**Available data**
>>>>>

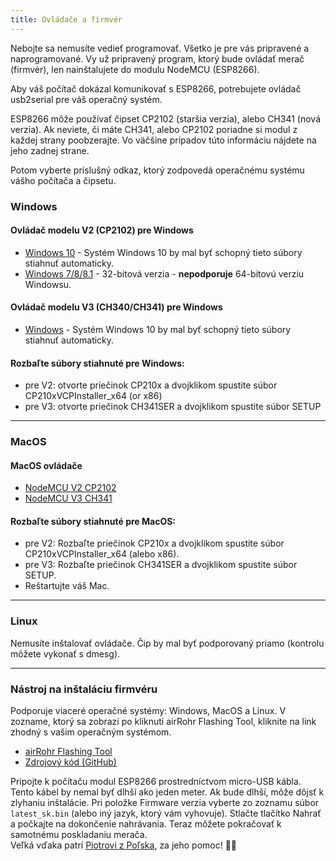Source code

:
 ```yaml
---
title: Ovládače a firmvér
---
```


Nebojte sa nemusíte vedieť programovať. Všetko je pre vás pripravené a naprogramované. Vy už pripravený program, ktorý bude ovládať merač (firmvér), len nainštalujete do modulu NodeMCU (ESP8266).

Aby váš počítač dokázal komunikovať s ESP8266, potrebujete ovládač usb2serial pre váš operačný systém.

ESP8266 môže používať čipset CP2102 (staršia verzia), alebo CH341 (nová verzia). Ak neviete, či máte CH341, alebo CP2102 poriadne si modul z každej strany poobzerajte. Vo väčšine prípadov túto informáciu nájdete na jeho zadnej strane.

Potom vyberte príslušný odkaz, ktorý zodpovedá operačnému systému vášho počítača a čipsetu.

### Windows

#### Ovládač modelu V2 (CP2102) pre Windows
* [Windows 10](https://www.silabs.com/documents/public/software/CP210x_Universal_Windows_Driver.zip) - Systém Windows 10 by mal byť schopný tieto súbory stiahnuť automaticky.
* [Windows 7/8/8.1](https://www.silabs.com/documents/public/software/CP210x_Windows_Drivers.zip) - 32-bitová verzia - **nepodporuje** 64-bitovú verziu Windowsu.

#### Ovládač modelu V3 (CH340/CH341) pre Windows
* [Windows](http://www.wch.cn/downloads/file/5.html) - Systém Windows 10 by mal byť schopný tieto súbory stiahnuť automaticky.

#### Rozbaľte súbory stiahnuté pre Windows:
* pre V2: otvorte priečinok CP210x a dvojklikom spustite súbor CP210xVCPInstaller_x64 (or x86)
* pre V3: otvorte priečinok CH341SER a dvojklikom spustite súbor SETUP

---

### MacOS

####  MacOS ovládače
* [NodeMCU V2 CP2102](https://www.silabs.com/documents/public/software/Mac_OSX_VCP_Driver.zip )
* [NodeMCU V3 CH341](http://www.wch.cn/downloads/file/178.html)

####  Rozbaľte súbory stiahnuté pre MacOS:
* pre V2: Rozbaľte priečinok CP210x a dvojklikom spustite súbor CP210xVCPInstaller_x64 (alebo x86).
* pre V3: Rozbaľte priečinok CH341SER a dvojklikom spustite súbor SETUP.
* Reštartujte váš Mac.

---

### Linux
Nemusíte inštalovať ovládače. Čip by mal byť podporovaný priamo (kontrolu môžete vykonať s dmesg).

---
### Nástroj na inštaláciu firmvéru
Podporuje viaceré operačné systémy: Windows, MacOS a Linux.
V zozname, ktorý sa zobrazí po kliknutí airRohr Flashing Tool, kliknite na link zhodný s vašim operačným systémom.

* [airRohr Flashing Tool](http://firmware.sensor.community/airrohr/flashing-tool/)
* [Zdrojový kód (GitHub)](https://github.com/opendata-stuttgart/airrohr-firmware-flasher/)

Pripojte k počítaču modul ESP8266 prostredníctvom micro-USB kábla. Tento kábel by nemal byť dlhší ako jeden meter. Ak bude dlhší, môže dôjsť k zlyhaniu inštalácie.
Pri položke Firmware verzia vyberte zo zoznamu súbor `latest_sk.bin` (alebo iný jazyk, ktorý vám vyhovuje). Stlačte tlačítko Nahrať a počkajte na dokončenie nahrávania.
Teraz môžete pokračovať k samotnému poskladaniu merača.
<br>
Veľká vďaka patrí [Piotrovi z Poľska](https://dropbox.inf.re/), za jeho pomoc! 🙋‍♂️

<<<<<

**Task requirements**
Every record must be copied exactly, with images dropped from the result.

**Task solution**
Source code

:
 ```yaml
---
title: Ovládače a firmvér
---
```


Nebojte sa nemusíte vedieť programovať. Všetko je pre vás pripravené a naprogramované. Vy už pripravený program, ktorý bude ovládať merač (firmvér), len nainštalujete do modulu NodeMCU (ESP8266).

Aby váš počítač dokázal komunikovať s ESP8266, potrebujete ovládač usb2serial pre váš operačný systém.

ESP8266 môže používať čipset CP2102 (staršia verzia), alebo CH341 (nová verzia). Ak neviete, či máte CH341, alebo CP2102 poriadne si modul z každej strany poobzerajte. Vo väčšine prípadov túto informáciu nájdete na jeho zadnej strane.

Potom vyberte príslušný odkaz, ktorý zodpovedá operačnému systému vášho počítača a čipsetu.

### Windows

#### Ovládač modelu V2 (CP2102) pre Windows
* [Windows 10](https://www.silabs.com/documents/public/software/CP210x_Universal_Windows_Driver.zip) - Systém Windows 10 by mal byť schopný tieto súbory stiahnuť automaticky.
* [Windows 7/8/8.1](https://www.silabs.com/documents/public/software/CP210x_Windows_Drivers.zip) - 32-bitová verzia - **nepodporuje** 64-bitovú verziu Windowsu.

#### Ovládač modelu V3 (CH340/CH341) pre Windows
* [Windows](http://www.wch.cn/downloads/file/5.html) - Systém Windows 10 by mal byť schopný tieto súbory stiahnuť automaticky.

#### Rozbaľte súbory stiahnuté pre Windows:
* pre V2: otvorte priečinok CP210x a dvojklikom spustite súbor CP210xVCPInstaller_x64 (or x86)
* pre V3: otvorte priečinok CH341SER a dvojklikom spustite súbor SETUP

---

### MacOS

####  MacOS ovládače
* [NodeMCU V2 CP2102](https://www.silabs.com/documents/public/software/Mac_OSX_VCP_Driver.zip )
* [NodeMCU V3 CH341](http://www.wch.cn/downloads/file/178.html)

####  Rozbaľte súbory stiahnuté pre MacOS:
* pre V2: Rozbaľte priečinok CP210x a dvojklikom spustite súbor CP210xVCPInstaller_x64 (alebo x86).
* pre V3: Rozbaľte priečinok CH341SER a dvojklikom spustite súbor SETUP.
* Reštartujte váš Mac.

---

### Linux
Nemusíte inštalovať ovládače. Čip by mal byť podporovaný priamo (kontrolu môžete vykonať s dmesg).

---
### Nástroj na inštaláciu firmvéru
Podporuje viaceré operačné systémy: Windows, MacOS a Linux.
V zozname, ktorý sa zobrazí po kliknutí airRohr Flashing Tool, kliknite na link zhodný s vašim operačným systémom.

* [airRohr Flashing Tool](http://firmware.sensor.community/airrohr/flashing-tool/)
* [Zdrojový kód (GitHub)](https://github.com/opendata-stuttgart/airrohr-firmware-flasher/)

Pripojte k počítaču modul ESP8266 prostredníctvom micro-USB kábla. Tento kábel by nemal byť dlhší ako jeden meter. Ak bude dlhší, môže dôjsť k zlyhaniu inštalácie.
Pri položke Firmware verzia vyberte zo zoznamu súbor `latest_sk.bin` (alebo iný jazyk, ktorý vám vyhovuje). Stlačte tlačítko Nahrať a počkajte na dokončenie nahrávania.
Teraz môžete pokračovať k samotnému poskladaniu merača.
<br>
Veľká vďaka patrí [Piotrovi z Poľska](https://dropbox.inf.re/), za jeho pomoc! 🙋‍♂️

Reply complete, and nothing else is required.